_Stored data entries_
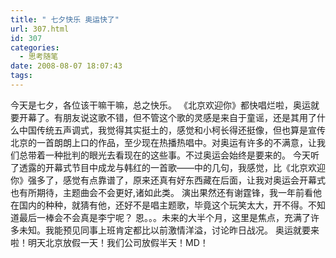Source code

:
 ```yaml
---
title: " 七夕快乐 奥运快了"
url: 307.html
id: 307
categories:
  - 思考随笔
date: 2008-08-07 18:07:43
tags:
---
```


今天是七夕，各位该干嘛干嘛，总之快乐。 《北京欢迎你》都快唱烂啦，奥运就要开幕了。有朋友说这歌不错，但不管这个歌的灵感是来自于童谣，还是其用了什么中国传统五声调式，我觉得其实挺土的，感觉和小柯长得还挺像，但也算是宣传北京的一首朗朗上口的作品，至少现在热播热唱中。对奥运有许多的不满意，让我们总带着一种批判的眼光去看现在的这些事。不过奥运会始终是要来的。 今天听了透露的开幕式节目中成龙与韩红的一首歌——中的几句，我感觉，比《北京欢迎你》强多了，感觉有点靠谱了，原来还真有好东西藏在后面，让我对奥运会开幕式也有所期待，主题曲会不会更好,诸如此类。 演出果然还有谢霆锋，我一年前看他在国内的种种，就猜有他，还好不是唱主题歌，毕竟这个玩笑太大，开不得。不知道最后一棒会不会真是李宁呢？ 恩。。。未来的大半个月，这里是焦点，充满了许多未知。我能预见同事上班肯定都比以前激情洋溢，讨论昨日战况。 奥运就要来啦！明天北京放假一天！我们公司放假半天！MD！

_Problem_
Set down all the entries above verbatim, and include none of the pictures.

_Expected output_
Source code

:
 ```yaml
---
title: " 七夕快乐 奥运快了"
url: 307.html
id: 307
categories:
  - 思考随笔
date: 2008-08-07 18:07:43
tags:
---
```


今天是七夕，各位该干嘛干嘛，总之快乐。 《北京欢迎你》都快唱烂啦，奥运就要开幕了。有朋友说这歌不错，但不管这个歌的灵感是来自于童谣，还是其用了什么中国传统五声调式，我觉得其实挺土的，感觉和小柯长得还挺像，但也算是宣传北京的一首朗朗上口的作品，至少现在热播热唱中。对奥运有许多的不满意，让我们总带着一种批判的眼光去看现在的这些事。不过奥运会始终是要来的。 今天听了透露的开幕式节目中成龙与韩红的一首歌——中的几句，我感觉，比《北京欢迎你》强多了，感觉有点靠谱了，原来还真有好东西藏在后面，让我对奥运会开幕式也有所期待，主题曲会不会更好,诸如此类。 演出果然还有谢霆锋，我一年前看他在国内的种种，就猜有他，还好不是唱主题歌，毕竟这个玩笑太大，开不得。不知道最后一棒会不会真是李宁呢？ 恩。。。未来的大半个月，这里是焦点，充满了许多未知。我能预见同事上班肯定都比以前激情洋溢，讨论昨日战况。 奥运就要来啦！明天北京放假一天！我们公司放假半天！MD！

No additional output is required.